Fortinet FortiClient EMS - Critical SQL Injection Under Active Attack
There's a serious flaw in Fortinet's software that lets hackers sneak in and control systems without needing a password. They can do this by sending special messages that trick the software. This is a big deal because it can let them steal sensitive information or cause other problems. Companies using this software need to update it right away to fix the issue.
Fortinet FortiClient EMS is facing active exploitation of a critical SQL injection vulnerability, CVE-2026-21643, affecting version 7.4.4. Organizations are urged to upgrade to version 7.4.5 immediately.
A critical SQL injection vulnerability (CVE-2026-21643) in Fortinet FortiClient Endpoint Management Server (EMS) is under active exploitation, with reports indicating that threat actors began leveraging this flaw just four days ago. This vulnerability, which affects FortiClient EMS version 7.4.4, allows unauthenticated attackers to execute arbitrary code by sending specially crafted HTTP requests to the administrative interface of the server. Despite not yet appearing on the CISA Known Exploited Vulnerabilities catalog, the severity of this flaw is underscored by Fortinet's assignment of a CVSS score of 9.1, indicating a critical risk to enterprise environments.
Telemetry from Defused Cyber confirms that exploitation campaigns targeting internet-facing servers have commenced, with nearly 1,000 instances of FortiClient EMS publicly exposed according to Shodan data. Attackers have been observed bypassing security controls by injecting malicious SQL statements through the Site header within an HTTP GET request. For example, a payload targeting the /api/v1/init_consts endpoint has been recorded, demonstrating the potential for attackers to execute commands such as Site: x'; SELECT pg_sleep(4)--.

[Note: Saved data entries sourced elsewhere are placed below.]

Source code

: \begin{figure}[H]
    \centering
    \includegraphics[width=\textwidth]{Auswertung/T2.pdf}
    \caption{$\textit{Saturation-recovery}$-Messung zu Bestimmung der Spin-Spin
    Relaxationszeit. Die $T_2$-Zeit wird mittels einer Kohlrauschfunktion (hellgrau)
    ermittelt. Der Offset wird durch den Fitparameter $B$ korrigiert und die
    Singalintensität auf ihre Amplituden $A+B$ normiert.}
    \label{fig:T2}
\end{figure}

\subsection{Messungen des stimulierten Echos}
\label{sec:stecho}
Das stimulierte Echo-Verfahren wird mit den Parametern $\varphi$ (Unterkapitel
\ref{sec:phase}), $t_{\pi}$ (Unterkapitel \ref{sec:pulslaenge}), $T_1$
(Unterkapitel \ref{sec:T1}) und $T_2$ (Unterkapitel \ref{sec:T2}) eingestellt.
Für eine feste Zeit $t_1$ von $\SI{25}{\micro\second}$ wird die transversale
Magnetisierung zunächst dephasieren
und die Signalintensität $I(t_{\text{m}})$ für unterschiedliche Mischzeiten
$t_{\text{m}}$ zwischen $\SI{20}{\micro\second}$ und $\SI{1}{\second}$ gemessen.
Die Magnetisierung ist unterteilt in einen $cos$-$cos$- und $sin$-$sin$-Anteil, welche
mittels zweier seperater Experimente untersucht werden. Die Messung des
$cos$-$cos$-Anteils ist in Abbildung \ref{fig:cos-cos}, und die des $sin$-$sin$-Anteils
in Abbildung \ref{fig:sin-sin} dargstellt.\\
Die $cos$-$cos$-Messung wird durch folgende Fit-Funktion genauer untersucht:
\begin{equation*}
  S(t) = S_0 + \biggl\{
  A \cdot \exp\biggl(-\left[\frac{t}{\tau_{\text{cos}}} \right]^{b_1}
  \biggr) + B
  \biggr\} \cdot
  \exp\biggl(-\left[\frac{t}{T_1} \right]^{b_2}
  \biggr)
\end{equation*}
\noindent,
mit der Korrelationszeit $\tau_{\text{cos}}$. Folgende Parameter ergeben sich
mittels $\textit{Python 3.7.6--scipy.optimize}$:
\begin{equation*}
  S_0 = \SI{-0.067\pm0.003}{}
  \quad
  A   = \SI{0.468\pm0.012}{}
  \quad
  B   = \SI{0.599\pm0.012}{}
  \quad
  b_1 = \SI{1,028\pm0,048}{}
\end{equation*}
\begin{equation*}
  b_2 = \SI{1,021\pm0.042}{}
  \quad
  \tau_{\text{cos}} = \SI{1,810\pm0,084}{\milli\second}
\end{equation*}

The vulnerability was discovered by Gwendal Guégniaud of Fortinet’s Product Security team and stems from improper neutralization of special elements within SQL commands. This flaw allows attackers to completely compromise vulnerable endpoint management servers, steal sensitive data, deploy secondary malware, or move laterally within the network. Security teams are advised to monitor network traffic for anomalous HTTP GET requests directed at the administrative interface, particularly those containing unexpected SQL commands.
Organizations running FortiClient EMS 7.4.4 with multi-tenant mode enabled must upgrade to version 7.4.5 immediately to mitigate this risk. FortiClient EMS versions 7.2, 8.0, and FortiEMS Cloud environments are unaffected by this vulnerability.